NSCB: Most signs point to slower Q3 growthBy Ana G. Roa
Philippine Daily Inquirer
The country would likely see slower growth in the third quarter as the mix of indicators used to forecast economic activity registered a slight dip, the National Statistical Coordination Board (NSCB) said in a report late Thursday.
After accelerating for four consecutive quarters, the composite leading economic indicators, or LEIs, slightly fell in the third quarter of 2012, pointing to a possible weakening of the economy, the NSCB said.
The LEIs grew 0.146 in the third quarter of the year from the revised 0.206 in the second quarter, the NSCB reported.
This indicates a possible slowdown of economic activity in the country for the quarter,” it explained.
Only four of the 11 indicators that made up the composite LEI contributed positively in the third quarter.
The positive contributors include terms of trade index, electric energy consumption, stock price index and foreign exchange rate.
The positive contributors accounted for only 27.8 percent of the total in the third quarter, a sharp decline from 78.9 percent in the second quarter.

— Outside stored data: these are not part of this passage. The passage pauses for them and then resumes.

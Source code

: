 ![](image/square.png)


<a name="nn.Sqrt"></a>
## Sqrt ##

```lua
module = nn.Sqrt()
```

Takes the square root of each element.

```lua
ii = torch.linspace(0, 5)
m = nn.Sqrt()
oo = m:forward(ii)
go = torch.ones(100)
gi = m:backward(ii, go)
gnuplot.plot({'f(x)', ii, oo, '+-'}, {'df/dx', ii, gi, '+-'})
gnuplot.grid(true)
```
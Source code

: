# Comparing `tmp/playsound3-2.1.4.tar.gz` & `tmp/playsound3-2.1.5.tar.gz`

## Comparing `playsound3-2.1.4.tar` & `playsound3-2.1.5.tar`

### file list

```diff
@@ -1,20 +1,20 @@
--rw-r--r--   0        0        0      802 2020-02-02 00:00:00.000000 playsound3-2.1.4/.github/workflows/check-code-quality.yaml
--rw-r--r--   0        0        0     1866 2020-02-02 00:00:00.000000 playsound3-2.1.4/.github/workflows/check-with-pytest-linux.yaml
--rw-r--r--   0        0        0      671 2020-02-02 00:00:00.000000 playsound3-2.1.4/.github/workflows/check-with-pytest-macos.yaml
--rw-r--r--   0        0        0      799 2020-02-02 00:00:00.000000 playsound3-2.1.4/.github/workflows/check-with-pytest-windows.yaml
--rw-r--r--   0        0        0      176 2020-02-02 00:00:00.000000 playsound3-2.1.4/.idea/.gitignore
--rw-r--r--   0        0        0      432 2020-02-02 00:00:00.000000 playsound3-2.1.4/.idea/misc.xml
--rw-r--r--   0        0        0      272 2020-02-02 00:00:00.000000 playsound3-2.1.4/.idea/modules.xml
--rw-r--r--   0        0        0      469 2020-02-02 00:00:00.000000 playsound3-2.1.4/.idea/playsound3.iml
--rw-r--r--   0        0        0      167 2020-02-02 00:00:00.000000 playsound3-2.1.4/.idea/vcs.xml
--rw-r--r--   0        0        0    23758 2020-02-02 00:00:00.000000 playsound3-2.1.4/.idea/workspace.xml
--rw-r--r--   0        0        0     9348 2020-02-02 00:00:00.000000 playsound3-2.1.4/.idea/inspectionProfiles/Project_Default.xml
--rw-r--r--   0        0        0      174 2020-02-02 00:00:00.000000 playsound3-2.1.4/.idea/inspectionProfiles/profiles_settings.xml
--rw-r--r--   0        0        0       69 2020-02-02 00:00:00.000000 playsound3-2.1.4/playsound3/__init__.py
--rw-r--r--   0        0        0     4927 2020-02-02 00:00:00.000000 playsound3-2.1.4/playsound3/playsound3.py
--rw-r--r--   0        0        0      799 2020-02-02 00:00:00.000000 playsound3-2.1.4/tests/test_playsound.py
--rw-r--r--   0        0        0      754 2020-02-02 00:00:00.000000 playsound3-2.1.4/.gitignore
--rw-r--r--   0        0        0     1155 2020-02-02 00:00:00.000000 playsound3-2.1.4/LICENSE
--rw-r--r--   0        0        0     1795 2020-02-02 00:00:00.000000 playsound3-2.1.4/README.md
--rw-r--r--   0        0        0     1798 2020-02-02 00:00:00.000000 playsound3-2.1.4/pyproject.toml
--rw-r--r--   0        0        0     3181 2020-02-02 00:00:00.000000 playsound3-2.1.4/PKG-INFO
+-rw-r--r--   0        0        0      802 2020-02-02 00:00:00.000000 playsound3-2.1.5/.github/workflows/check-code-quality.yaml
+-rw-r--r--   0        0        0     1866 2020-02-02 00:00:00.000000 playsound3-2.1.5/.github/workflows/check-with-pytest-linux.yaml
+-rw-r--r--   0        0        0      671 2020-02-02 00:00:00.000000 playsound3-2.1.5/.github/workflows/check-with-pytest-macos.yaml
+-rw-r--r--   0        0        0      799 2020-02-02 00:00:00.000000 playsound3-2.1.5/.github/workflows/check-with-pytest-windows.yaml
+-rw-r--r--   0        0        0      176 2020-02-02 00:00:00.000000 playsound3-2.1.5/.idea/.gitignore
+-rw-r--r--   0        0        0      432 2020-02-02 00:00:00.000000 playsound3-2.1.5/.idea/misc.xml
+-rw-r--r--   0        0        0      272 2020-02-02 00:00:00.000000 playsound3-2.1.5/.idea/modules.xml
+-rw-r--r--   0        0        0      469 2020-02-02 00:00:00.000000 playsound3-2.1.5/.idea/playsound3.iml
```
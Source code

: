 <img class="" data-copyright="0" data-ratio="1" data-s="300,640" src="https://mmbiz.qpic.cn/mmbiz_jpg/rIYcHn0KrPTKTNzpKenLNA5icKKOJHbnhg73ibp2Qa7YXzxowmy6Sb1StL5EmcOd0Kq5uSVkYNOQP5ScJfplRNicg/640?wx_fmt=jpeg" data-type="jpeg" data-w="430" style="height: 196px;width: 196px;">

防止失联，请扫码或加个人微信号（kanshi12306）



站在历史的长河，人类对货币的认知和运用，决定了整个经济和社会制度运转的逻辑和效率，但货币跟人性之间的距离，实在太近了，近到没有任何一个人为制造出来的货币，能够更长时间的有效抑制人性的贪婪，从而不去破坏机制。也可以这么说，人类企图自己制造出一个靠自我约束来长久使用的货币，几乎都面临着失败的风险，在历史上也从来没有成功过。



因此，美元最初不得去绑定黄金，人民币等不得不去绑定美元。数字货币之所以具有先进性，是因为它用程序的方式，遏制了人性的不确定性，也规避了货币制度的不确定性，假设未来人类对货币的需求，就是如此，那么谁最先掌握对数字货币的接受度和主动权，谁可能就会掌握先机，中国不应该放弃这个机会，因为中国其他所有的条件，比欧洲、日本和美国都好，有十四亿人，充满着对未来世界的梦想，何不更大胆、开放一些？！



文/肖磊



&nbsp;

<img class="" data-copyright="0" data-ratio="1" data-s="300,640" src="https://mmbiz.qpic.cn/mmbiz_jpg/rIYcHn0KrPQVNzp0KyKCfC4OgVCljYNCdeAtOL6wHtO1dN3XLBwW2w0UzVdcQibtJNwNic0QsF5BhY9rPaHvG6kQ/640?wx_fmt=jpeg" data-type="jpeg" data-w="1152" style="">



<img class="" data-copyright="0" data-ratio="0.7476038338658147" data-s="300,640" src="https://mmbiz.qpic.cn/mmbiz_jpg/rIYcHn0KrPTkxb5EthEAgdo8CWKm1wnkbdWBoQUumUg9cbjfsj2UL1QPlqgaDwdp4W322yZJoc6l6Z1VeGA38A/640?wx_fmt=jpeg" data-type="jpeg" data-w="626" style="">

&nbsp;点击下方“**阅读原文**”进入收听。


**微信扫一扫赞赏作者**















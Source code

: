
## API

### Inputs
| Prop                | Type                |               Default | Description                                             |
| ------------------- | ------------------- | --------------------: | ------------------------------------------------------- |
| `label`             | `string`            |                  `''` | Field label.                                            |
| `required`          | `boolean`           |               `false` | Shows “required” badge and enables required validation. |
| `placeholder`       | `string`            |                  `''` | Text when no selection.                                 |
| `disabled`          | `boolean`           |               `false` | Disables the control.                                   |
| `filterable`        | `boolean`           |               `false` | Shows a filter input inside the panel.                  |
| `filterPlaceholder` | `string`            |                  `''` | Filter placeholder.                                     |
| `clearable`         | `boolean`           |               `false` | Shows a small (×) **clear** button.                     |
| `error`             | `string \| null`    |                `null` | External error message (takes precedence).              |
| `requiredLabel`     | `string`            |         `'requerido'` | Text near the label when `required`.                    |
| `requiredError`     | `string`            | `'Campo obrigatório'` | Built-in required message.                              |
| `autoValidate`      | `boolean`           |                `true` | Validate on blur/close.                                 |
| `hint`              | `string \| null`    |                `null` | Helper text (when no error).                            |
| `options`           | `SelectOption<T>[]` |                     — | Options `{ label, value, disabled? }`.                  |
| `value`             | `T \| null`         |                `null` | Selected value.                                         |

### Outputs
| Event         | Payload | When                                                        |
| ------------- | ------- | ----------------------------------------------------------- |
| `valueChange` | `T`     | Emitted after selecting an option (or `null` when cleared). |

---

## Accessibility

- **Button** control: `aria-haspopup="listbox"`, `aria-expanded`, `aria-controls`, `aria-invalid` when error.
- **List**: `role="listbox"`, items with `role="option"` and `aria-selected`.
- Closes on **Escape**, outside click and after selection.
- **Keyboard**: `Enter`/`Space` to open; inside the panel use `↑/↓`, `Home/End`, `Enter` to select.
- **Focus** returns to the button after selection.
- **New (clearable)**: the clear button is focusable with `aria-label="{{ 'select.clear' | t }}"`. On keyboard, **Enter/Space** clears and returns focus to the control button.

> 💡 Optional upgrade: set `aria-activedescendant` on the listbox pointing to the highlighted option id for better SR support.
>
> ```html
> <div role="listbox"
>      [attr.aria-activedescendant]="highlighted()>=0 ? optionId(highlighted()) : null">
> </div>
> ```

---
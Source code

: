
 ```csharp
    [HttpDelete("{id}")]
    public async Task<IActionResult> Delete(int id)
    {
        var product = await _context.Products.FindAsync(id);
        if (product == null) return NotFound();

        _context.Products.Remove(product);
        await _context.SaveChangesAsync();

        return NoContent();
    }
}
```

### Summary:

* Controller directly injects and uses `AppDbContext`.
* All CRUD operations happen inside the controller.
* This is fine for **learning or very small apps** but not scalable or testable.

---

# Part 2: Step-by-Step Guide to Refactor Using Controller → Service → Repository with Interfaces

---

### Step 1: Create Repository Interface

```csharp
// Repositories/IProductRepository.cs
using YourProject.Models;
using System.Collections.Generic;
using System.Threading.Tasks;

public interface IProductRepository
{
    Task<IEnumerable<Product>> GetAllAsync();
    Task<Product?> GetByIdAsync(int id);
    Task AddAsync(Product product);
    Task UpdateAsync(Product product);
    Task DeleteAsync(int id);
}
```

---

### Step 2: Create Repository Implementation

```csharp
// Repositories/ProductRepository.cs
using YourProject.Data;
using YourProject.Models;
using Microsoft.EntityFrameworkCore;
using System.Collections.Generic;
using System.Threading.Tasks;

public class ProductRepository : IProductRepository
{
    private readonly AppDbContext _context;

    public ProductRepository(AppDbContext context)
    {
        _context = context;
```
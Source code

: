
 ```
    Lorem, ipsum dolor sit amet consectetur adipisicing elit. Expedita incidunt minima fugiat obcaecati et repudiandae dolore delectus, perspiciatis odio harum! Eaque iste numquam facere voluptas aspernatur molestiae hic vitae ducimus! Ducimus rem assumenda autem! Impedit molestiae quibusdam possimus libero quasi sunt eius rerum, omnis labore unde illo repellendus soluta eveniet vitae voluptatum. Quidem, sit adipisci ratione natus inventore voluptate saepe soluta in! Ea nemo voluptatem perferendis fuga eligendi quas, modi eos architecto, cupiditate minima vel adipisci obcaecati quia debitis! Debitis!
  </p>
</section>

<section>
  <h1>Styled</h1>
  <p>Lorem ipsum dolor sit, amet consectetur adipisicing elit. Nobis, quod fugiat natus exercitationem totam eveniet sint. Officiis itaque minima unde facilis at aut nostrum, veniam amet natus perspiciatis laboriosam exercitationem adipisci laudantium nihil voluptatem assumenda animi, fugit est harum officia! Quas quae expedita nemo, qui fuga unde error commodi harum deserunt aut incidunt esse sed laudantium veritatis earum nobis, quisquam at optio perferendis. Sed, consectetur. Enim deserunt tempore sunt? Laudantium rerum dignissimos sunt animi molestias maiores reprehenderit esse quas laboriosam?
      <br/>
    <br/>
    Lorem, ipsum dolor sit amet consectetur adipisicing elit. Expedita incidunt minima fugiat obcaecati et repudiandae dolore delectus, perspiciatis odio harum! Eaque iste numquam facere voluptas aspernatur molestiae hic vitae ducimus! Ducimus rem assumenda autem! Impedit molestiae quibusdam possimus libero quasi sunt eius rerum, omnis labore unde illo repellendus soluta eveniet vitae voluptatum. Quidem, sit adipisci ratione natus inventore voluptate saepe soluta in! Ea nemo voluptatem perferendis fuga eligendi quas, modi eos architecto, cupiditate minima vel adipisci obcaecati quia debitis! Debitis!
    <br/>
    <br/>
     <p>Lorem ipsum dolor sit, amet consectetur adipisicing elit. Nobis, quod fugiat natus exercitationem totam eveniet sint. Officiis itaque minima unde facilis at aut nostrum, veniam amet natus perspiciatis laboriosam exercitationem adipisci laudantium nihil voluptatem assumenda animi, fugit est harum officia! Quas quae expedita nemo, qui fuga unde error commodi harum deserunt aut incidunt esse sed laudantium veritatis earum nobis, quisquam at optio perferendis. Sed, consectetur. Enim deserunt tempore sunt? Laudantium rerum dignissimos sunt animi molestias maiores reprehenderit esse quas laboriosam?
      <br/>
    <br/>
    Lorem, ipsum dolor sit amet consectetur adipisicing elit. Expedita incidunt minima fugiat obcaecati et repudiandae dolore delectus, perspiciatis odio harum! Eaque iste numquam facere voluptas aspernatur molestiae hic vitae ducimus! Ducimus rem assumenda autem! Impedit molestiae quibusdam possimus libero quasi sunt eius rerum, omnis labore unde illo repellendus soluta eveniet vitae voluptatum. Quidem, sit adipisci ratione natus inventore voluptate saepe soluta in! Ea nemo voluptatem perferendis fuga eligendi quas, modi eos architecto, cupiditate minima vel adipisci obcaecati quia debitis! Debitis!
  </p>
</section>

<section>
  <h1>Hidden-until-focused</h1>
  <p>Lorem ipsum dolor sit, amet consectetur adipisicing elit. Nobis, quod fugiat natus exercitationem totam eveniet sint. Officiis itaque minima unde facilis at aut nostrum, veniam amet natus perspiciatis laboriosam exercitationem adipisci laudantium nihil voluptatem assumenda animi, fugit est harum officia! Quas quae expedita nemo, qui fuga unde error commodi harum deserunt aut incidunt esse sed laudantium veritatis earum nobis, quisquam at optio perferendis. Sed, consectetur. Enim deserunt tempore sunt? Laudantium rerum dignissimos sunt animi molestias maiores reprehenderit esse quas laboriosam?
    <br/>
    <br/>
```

On the other hand, the negative contributors were money supply, total merchandise imports, wholesale price index, visitor arrivals, hotel occupancy rate, number of new businesses and consumer price index.
The negative contributors accounted for 72.2 percent of the total in the third quarter, up from 21.1 percent in the previous quarter.
Moreover, five indicators that contributed positively during the second quarter became negative contributors in the third quarter. They are hotel occupancy rate, money supply, number of new businesses, visitor arrivals and total merchandise imports.
Meanwhile, electric energy consumption and foreign exchange rate changed from negative contributors to positive contributors.
The NSCB and the National Economic and Development Authority jointly developed the LEI System to serve as basis for short-term forecasting of the macroeconomic activity of the country.
The LEIS factors in the behavior of indicators that consistently move upward or downward before the actual expansion or contraction of overall economic activity, the NSCB said.